» Your instructions:
Going through the material below, please gather all lines with the word "сервер" in them.

» Data excerpts:
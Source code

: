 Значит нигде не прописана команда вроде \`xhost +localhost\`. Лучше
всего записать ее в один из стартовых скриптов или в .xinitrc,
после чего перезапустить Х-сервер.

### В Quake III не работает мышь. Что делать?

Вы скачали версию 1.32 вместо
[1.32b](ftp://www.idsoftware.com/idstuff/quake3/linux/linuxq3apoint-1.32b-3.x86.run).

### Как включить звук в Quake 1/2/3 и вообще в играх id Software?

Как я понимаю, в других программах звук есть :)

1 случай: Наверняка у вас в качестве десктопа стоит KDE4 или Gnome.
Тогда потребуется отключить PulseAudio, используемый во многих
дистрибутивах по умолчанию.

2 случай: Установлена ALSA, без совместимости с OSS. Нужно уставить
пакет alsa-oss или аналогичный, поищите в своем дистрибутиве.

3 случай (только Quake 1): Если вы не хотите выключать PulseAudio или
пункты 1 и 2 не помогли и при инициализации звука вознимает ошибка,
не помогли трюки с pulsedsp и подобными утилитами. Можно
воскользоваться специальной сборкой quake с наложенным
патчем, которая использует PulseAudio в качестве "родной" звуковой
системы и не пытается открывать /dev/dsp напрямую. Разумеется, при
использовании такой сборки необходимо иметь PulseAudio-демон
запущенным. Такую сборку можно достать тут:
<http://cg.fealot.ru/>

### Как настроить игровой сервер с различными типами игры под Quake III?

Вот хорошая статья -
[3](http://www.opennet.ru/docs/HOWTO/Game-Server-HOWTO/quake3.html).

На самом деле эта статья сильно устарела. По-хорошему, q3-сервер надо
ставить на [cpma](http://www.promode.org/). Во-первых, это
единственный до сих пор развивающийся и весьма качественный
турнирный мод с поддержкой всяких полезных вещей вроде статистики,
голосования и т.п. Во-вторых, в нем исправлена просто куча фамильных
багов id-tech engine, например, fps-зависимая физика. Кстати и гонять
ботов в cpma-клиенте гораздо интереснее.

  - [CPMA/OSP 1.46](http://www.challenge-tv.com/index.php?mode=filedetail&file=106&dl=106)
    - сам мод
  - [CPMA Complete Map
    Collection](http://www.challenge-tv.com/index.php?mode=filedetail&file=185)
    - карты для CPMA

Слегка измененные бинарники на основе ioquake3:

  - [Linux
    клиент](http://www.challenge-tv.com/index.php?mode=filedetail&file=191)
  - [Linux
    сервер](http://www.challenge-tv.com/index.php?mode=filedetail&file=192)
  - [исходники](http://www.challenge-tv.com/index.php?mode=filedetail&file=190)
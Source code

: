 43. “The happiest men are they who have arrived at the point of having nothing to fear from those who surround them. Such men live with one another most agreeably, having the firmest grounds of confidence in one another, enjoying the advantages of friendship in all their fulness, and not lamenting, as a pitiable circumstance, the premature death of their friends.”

» Response to this task:
после чего перезапустить Х-сервер.
### Как настроить игровой сервер с различными типами игры под Quake III?
На самом деле эта статья сильно устарела. По-хорошему, q3-сервер надо
    сервер](http://www.challenge-tv.com/index.php?mode=filedetail&file=192)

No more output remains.